Yes, but if the OP is not using the it at f/1.4 because it does not meet his IQ criteria and thinks that f/2 to f/2.2 is the biggest he is willing to go, then the DOF difference between that and f/2.8 is not that great. Is it worth it for him to carry around an extra lens for 2/3 or 1 stop difference in DOF? Only the OP can decide that, but that is also why I mentioned primes around the same focal length that are sharper wide open. From what the OP writes, it looks like he can get more value from the 40 than his 50, which is why he is considering selling his 50 to fund the 135. I guess what I'm trying to say is that it doesn't do one much good to have unused lenses -- if he thinks that he would use the 135 more than the 50 given that he likes what the 40 does, then the trade makes sense to me.


----------



## briansquibb (Jul 16, 2012)

Random Orbits said:


> EOBeav said:
> 
> 
> > briansquibb said:
> ...



Well put


----------



## rhysb123 (Jul 16, 2012)

Hmmmm. 

I might be selling the 50mm soon! I need to sleep on it


Thank you everyone 

Rhys.

PS - Any last input before I hit eBay?!?


----------



## Phenix205 (Jul 16, 2012)

I will hold on to both until they break. And if there is Mark II 50 1.4, I will get one for sure. It's more about the bokeh to have the 1.4.


----------



## ecka (Jul 16, 2012)

There was a time when I was looking for a nice 50 prime for my 7D, but I didn't buy the Canon 50/1.4 because I knew that it is too soft at 1.4 so wouldn't use it wide open anyway. I bought the Sigma 50/1.4 instead, it was very nice, pretty sharp at 1.4 even on a crop body. However, to make a fast prime really shine, you need a FF camera. Some say that Canon 50/1.4 is pretty decent wide open on a FF camera.
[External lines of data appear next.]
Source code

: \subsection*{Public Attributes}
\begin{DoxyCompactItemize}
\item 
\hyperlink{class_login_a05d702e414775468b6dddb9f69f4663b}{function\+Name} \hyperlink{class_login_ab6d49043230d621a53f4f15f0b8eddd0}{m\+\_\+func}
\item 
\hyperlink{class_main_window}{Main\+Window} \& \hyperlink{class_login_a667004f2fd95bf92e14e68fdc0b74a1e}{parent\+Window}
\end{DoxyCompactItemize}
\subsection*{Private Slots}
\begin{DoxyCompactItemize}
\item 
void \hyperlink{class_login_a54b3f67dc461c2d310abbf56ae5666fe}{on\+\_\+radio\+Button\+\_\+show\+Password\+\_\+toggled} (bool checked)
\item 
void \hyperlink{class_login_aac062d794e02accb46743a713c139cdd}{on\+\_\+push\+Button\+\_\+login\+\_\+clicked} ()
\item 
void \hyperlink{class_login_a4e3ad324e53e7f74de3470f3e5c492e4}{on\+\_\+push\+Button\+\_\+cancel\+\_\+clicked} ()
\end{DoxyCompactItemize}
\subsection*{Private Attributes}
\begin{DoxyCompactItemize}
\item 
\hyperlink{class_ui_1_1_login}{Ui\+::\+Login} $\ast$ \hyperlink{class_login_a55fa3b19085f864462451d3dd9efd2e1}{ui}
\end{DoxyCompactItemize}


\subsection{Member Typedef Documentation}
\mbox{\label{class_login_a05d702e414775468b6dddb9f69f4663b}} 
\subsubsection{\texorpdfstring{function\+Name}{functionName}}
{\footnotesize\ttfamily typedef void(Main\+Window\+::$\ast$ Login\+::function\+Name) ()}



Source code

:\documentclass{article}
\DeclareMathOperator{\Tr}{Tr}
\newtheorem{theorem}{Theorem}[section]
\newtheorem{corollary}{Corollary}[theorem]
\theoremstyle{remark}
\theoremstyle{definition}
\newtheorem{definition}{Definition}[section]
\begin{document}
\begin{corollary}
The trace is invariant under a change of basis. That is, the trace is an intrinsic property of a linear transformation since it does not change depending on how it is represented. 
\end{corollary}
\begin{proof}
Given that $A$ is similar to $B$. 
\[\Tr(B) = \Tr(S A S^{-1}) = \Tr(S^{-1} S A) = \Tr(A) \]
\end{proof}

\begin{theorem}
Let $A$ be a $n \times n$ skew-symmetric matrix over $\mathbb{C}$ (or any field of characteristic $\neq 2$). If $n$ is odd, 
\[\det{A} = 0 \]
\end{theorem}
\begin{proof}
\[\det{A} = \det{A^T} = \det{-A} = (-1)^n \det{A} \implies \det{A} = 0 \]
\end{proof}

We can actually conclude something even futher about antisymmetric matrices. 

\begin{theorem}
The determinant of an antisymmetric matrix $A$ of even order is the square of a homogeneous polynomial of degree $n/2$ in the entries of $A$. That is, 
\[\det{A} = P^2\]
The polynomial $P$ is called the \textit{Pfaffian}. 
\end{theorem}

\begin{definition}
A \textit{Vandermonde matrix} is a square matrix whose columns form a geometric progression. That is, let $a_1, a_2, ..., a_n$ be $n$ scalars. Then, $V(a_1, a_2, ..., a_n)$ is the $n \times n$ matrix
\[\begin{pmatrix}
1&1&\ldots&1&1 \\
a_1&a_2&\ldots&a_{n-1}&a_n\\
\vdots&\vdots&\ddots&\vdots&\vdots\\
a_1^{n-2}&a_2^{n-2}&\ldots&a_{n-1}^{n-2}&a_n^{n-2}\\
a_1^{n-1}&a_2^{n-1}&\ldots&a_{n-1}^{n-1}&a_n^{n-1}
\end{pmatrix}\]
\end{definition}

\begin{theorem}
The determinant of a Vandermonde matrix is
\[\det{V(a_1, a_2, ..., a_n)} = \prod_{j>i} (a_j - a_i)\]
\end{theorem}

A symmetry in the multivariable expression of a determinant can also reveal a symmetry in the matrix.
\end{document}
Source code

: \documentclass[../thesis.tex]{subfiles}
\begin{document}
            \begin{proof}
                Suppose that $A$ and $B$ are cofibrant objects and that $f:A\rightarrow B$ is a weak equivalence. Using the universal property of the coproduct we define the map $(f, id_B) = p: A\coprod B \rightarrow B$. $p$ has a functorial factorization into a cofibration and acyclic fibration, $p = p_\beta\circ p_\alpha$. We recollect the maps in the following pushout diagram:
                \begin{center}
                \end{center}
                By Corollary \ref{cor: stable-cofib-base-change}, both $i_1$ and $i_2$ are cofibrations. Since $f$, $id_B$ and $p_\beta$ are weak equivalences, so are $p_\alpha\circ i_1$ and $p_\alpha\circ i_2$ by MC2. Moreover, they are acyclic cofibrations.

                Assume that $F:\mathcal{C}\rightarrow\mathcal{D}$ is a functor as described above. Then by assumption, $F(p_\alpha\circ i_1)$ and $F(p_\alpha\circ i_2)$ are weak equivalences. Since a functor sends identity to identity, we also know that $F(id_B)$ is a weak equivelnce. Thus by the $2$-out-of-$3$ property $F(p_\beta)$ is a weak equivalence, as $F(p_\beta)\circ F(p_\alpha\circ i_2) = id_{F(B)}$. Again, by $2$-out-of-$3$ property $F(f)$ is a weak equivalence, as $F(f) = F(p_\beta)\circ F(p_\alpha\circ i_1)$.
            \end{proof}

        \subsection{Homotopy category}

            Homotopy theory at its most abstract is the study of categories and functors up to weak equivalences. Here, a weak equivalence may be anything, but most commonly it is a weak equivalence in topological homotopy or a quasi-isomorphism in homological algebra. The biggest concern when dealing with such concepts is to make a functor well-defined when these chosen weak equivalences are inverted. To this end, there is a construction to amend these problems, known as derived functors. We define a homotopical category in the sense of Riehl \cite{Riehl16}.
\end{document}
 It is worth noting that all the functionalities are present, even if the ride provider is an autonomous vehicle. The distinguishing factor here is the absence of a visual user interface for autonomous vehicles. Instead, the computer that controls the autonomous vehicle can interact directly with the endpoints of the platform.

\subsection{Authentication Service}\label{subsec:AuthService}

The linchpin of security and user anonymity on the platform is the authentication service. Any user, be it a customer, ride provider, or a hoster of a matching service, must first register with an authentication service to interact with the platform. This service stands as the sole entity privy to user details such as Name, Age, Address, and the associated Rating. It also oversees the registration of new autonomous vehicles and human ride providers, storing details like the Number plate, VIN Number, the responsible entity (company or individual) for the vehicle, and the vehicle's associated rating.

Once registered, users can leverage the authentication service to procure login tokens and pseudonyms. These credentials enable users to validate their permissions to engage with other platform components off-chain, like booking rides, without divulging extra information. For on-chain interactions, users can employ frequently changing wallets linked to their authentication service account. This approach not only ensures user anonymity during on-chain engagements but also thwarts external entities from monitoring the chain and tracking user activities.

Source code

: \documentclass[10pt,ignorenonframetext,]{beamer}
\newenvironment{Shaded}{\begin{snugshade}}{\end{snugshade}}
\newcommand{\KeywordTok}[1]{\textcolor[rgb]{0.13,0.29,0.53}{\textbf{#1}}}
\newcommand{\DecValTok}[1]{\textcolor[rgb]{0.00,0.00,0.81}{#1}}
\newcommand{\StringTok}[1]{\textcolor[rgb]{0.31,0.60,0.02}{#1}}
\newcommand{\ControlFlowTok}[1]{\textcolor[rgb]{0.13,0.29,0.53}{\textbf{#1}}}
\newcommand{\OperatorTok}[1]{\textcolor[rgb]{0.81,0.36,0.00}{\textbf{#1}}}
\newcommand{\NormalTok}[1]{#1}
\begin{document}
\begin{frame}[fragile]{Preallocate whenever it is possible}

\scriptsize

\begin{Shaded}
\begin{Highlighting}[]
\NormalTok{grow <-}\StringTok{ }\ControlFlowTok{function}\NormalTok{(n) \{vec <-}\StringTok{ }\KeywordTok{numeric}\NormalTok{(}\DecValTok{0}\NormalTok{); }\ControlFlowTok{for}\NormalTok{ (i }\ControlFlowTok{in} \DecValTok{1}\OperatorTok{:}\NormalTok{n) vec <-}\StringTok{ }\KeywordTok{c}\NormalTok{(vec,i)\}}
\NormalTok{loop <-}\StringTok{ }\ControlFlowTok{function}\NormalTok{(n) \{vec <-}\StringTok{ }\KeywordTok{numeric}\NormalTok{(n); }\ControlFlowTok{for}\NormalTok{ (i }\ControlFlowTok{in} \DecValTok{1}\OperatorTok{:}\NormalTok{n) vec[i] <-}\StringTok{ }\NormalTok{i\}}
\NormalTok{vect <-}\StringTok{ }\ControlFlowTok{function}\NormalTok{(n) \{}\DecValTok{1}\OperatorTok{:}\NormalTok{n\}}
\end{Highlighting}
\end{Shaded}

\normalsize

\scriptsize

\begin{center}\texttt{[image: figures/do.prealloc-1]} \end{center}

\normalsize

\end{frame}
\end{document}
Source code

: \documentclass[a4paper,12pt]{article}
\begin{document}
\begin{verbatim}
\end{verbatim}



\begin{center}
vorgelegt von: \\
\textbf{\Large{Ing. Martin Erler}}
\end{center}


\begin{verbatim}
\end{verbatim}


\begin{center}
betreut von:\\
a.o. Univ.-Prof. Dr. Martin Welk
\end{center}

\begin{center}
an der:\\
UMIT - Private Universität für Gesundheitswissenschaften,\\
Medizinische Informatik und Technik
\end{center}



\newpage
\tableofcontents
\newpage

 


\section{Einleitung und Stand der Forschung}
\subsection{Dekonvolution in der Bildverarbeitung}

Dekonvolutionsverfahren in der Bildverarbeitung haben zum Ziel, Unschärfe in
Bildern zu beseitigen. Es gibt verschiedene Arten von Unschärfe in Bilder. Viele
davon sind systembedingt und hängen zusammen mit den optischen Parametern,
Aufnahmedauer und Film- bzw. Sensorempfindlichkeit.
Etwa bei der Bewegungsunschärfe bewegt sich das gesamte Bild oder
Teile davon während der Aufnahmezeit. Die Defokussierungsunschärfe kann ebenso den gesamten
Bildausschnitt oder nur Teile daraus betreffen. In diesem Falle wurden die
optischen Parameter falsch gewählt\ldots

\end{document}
Reasons why I bought my 40mm:
[nice optics and compact design]
[smooth and silent focus ring]
[good price and it fits FF]
[I use a flash for low light, not a wide aperture lens]
[FF DoF seems to be much thinner than APS-C, so f/2.8 is fine]
[when I want a shallow DoF I reach for something like 85/1.8 anyway...]
[it's a nice high-tech EOS body cap , now I can take my camera everywhere (in a small case) and not look like a tourist ]


----------



## syder (Jul 16, 2012)

ecka said:


> I bought the Sigma 50/1.4 instead, it was very nice, pretty sharp at 1.4 even on a crop body.



On a crop body you use the sweet spot of a FF lens, so it's far more likely to be sharp at the borders... The sigma 50/f1.4 is known as sharp in the centre and soft at the border...

http://www.photozone.de/canon-eos/522-sigma50f14eosff?start=1


----------



## kdsand (Jul 16, 2012)

The pleasant surprise for me is how the 40 starts off crisp & clean at 2.8 - there haven't been many lens copies that I have run across that are as sharp wide open or even stopped down to 2.8 or even 4.0. 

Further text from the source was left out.